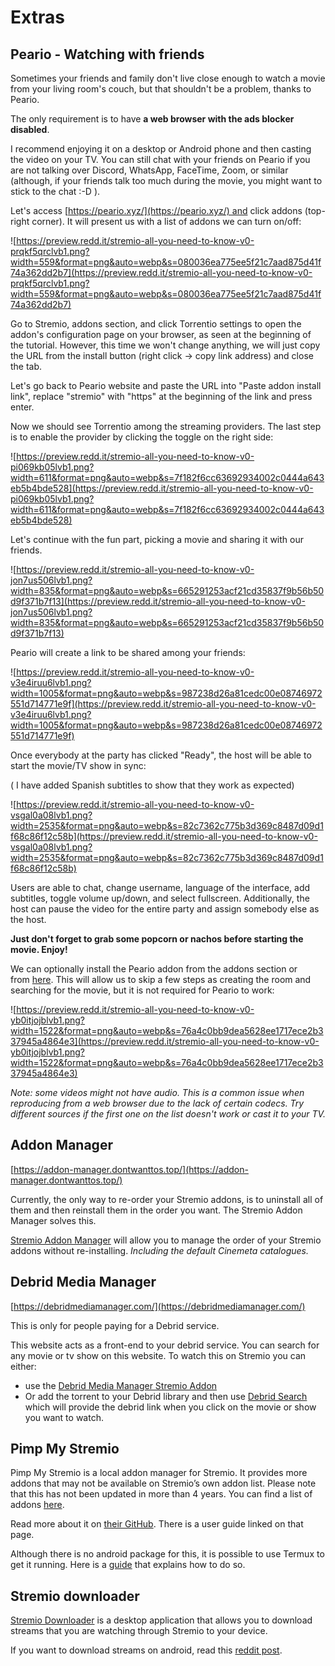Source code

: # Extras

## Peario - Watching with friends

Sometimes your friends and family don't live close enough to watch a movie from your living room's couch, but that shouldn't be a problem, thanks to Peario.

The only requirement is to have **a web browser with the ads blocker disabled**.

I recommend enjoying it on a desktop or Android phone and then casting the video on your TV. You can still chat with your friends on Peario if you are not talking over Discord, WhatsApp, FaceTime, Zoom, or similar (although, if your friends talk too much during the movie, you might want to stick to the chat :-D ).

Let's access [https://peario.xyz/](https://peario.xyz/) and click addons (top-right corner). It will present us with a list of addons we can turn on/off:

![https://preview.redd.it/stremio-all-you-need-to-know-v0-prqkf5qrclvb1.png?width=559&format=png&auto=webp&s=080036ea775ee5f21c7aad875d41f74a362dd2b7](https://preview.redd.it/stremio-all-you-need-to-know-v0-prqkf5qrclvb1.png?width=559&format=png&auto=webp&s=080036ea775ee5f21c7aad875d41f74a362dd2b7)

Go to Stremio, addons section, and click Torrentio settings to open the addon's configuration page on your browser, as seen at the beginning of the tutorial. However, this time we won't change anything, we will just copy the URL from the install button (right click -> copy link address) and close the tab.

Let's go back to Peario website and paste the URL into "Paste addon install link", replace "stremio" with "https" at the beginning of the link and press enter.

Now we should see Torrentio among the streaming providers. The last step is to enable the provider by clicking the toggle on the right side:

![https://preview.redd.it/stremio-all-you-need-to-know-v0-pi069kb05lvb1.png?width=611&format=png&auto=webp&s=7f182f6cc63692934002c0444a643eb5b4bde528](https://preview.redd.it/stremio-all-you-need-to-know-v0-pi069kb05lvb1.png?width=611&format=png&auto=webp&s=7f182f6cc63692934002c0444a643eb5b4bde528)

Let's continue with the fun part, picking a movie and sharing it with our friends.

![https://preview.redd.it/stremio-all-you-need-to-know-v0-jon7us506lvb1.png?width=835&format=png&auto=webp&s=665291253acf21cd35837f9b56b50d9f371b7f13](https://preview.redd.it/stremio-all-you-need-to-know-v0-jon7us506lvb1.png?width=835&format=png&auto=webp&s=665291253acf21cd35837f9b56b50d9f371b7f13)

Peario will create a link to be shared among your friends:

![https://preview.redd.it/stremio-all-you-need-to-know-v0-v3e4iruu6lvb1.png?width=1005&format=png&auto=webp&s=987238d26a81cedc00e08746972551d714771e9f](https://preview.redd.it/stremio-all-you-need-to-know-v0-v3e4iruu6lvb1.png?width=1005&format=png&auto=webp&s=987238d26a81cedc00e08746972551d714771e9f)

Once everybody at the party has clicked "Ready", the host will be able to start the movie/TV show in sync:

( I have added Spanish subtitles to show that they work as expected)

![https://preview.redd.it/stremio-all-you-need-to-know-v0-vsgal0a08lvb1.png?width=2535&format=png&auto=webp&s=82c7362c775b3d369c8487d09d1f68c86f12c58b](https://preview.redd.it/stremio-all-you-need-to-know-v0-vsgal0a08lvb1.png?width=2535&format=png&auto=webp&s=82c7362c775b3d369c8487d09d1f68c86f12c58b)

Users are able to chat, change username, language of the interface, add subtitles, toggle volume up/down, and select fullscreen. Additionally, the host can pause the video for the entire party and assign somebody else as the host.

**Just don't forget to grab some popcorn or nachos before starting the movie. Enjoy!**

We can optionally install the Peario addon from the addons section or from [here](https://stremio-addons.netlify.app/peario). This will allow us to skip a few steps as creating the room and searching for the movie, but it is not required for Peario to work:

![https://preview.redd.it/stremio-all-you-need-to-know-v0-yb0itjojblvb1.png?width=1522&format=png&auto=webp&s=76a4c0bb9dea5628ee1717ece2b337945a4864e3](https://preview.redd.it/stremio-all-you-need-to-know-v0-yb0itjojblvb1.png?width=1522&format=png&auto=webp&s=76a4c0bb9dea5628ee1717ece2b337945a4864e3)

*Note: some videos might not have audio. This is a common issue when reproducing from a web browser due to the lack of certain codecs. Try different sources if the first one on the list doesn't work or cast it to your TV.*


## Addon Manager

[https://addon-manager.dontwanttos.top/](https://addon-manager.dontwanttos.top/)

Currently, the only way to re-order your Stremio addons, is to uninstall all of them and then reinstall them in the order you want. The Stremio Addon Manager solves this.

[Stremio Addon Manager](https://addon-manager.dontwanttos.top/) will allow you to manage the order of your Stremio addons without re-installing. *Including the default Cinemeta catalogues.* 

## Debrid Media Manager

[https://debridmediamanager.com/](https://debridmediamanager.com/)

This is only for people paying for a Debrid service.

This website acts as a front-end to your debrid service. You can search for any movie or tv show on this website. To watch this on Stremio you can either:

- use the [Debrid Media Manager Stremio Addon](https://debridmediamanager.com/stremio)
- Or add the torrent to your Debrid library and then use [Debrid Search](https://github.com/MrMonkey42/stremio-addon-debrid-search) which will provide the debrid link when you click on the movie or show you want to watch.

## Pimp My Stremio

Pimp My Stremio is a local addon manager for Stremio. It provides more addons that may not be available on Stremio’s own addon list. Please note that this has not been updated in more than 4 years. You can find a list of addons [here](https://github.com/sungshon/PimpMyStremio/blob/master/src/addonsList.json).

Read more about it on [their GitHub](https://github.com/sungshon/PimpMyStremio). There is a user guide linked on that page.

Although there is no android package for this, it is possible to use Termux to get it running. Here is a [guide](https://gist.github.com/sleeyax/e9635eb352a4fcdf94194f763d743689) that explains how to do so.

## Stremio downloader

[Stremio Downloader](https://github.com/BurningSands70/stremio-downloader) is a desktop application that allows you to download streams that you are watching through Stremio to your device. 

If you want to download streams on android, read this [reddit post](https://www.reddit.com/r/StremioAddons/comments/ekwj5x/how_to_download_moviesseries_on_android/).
◆ ◆ ◆ ◆
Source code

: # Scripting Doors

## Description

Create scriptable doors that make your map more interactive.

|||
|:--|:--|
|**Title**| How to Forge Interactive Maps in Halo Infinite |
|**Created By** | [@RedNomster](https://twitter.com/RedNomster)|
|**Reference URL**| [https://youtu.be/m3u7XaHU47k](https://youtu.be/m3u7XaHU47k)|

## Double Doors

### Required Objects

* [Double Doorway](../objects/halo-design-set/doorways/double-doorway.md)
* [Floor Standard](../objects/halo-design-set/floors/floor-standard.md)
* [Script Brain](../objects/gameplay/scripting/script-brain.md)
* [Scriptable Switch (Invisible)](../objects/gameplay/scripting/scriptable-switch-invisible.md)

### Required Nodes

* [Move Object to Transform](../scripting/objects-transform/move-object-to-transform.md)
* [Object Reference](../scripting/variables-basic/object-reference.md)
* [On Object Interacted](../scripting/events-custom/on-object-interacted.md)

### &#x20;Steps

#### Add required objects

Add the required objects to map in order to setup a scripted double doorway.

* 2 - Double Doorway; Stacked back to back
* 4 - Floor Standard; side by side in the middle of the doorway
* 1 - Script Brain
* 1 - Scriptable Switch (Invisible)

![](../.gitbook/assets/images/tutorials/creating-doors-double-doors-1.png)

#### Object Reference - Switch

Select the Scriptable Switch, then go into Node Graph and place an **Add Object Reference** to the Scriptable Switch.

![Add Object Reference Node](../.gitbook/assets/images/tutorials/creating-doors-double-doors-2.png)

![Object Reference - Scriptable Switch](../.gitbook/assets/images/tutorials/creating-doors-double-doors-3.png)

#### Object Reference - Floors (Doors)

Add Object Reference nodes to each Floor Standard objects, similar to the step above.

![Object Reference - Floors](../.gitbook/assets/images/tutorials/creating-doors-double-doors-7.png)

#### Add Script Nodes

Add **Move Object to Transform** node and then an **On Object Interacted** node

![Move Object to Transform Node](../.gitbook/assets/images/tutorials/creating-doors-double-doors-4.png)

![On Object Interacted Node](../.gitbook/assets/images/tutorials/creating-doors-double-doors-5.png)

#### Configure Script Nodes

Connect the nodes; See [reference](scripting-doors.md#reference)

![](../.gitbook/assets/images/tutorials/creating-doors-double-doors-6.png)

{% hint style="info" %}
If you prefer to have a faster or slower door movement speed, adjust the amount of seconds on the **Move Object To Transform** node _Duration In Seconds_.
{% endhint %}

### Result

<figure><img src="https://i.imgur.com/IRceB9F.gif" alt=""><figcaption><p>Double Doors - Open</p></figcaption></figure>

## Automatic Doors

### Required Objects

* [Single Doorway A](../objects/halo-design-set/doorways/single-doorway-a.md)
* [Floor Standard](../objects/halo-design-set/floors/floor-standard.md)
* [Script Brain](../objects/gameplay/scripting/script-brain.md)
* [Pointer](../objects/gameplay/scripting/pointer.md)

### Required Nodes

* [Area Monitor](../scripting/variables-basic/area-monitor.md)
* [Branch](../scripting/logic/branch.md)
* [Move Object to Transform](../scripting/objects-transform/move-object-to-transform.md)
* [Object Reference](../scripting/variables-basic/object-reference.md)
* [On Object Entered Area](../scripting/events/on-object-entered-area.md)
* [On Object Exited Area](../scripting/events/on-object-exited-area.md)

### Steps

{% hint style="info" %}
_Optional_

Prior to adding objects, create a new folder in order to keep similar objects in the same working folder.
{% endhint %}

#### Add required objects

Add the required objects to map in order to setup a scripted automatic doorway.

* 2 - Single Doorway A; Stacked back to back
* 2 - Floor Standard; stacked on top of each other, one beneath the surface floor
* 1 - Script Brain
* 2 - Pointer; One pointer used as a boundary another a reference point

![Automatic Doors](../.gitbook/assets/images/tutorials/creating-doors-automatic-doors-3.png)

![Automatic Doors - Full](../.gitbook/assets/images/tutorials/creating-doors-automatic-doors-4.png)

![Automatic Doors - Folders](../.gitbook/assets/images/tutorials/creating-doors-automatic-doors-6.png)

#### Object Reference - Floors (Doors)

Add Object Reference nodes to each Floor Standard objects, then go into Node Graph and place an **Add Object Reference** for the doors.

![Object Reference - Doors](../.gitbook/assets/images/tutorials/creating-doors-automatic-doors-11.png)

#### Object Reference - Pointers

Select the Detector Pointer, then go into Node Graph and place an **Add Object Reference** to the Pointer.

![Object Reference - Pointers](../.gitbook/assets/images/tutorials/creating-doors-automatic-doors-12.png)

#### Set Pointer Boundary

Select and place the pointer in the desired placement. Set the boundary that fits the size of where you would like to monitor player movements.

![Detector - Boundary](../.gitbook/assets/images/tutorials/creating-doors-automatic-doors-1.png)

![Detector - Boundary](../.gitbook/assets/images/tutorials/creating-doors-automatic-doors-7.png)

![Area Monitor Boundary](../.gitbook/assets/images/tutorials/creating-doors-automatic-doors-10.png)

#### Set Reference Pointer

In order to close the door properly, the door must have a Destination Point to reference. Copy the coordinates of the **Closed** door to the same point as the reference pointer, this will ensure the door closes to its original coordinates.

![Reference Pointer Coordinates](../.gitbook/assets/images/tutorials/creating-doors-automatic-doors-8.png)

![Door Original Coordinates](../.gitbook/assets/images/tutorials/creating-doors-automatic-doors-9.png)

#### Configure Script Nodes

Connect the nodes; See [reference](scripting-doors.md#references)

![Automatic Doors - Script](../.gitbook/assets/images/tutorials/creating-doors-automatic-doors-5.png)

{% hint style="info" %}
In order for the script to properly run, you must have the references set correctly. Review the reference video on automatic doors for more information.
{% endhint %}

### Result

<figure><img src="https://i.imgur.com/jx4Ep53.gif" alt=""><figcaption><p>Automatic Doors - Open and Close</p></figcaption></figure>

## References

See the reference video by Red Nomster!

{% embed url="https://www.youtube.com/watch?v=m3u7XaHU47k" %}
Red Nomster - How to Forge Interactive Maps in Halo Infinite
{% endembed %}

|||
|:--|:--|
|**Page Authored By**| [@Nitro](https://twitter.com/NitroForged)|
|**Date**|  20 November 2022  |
◆ ◆ ◆ ◆
EXERCISE PROMPT →
Nothing but a number is wanted here: the count of lines in the listing with the word "twitter".

REPLY →
2